Specifically, Fuze has recently improved its Microsoft Teams integration with the intention of replicating the experience of a user on Office 365 within Fuze. “If a user was wholly in Office 365, they could click-to-dial… so we want the experience to be the same regardless of the environment they’re in,” added Holmes. “That means Dynamics integration for call centres with functionality extending into pop-up windows to access contacts and other features.”

“In our platform, you can link to OneDrive documents in a chat and you can pull in documents to present through content sharing with Fuze,” he explained. “We’ll also pull your Office 365 contacts.”

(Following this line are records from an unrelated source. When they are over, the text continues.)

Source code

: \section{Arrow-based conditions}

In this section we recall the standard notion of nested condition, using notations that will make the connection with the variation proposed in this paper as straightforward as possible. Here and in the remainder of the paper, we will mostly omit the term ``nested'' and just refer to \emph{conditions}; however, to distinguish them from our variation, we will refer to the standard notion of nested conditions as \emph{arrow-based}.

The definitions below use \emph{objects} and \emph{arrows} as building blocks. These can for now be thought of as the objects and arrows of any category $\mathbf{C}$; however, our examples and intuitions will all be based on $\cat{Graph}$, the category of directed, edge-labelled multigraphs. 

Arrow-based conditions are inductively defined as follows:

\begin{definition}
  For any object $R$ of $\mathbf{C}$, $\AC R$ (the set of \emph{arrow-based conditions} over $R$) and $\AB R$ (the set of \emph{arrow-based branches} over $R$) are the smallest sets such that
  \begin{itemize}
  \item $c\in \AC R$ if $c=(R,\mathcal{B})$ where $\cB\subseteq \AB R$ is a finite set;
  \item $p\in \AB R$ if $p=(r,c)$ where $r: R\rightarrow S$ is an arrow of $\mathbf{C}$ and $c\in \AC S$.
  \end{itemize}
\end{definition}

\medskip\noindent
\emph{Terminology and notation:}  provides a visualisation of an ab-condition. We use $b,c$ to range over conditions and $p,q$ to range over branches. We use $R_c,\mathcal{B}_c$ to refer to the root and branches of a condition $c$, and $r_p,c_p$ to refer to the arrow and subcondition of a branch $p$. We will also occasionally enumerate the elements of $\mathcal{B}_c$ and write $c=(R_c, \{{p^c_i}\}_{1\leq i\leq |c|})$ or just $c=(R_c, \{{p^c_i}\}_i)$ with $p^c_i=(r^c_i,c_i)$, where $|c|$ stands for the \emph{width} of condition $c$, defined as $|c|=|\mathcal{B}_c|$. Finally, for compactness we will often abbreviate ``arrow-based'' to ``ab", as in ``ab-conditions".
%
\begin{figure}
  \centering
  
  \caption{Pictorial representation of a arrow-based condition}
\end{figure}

For Fuze, it’s a case of allowing employees to use the systems they’re familiar with and that perform their business functions well, while also providing the best unified communications capabilities. For many office-related applications, Microsoft is the standard and Teams has therefore been an immediate solution to handling increased remote working. However, Teams doesn’t address the specific needs of many organisations once they need UC capabilities.

“We think we’re better at UC and international calling,” confirms Holmes.

“We’re in more than 100 countries with the network we’ve built, and that means we offer five-nines uptime and service level parameters to support that”

“When we think about integration, it’s about how we give users the best of both worlds. We don’t want to take away the functionality they need in order to provide our quality of service, we want to make it invisible.”

Holmes also points out that Fuze is constantly expanding the functionalities it can integrate, and has taken the approach of building integrations using Microsoft’s Partner Centre development program. This means that when products update, the integration also updates— so complexity is simplified and users remain able to access the systems they need. “The good news is that the Teams integration is all built on the Microsoft platform, so when changes are made in Teams it works across the whole platform,” he added.

Complex integrations will become a thing of the past as Fuze addresses multiple ways for organisations to integrate teams. “They might need our call routing as well as the countries we serve,” explains Holmes. “For enterprise organisations, we offer the flexibility to use us where you need us and have direct relationships where you want them. From our standpoint, we want people to use Fuze as a platform to access our UC capabilities and our robust global connectivity while still having all the benefits and user experience they would expect from Microsoft.”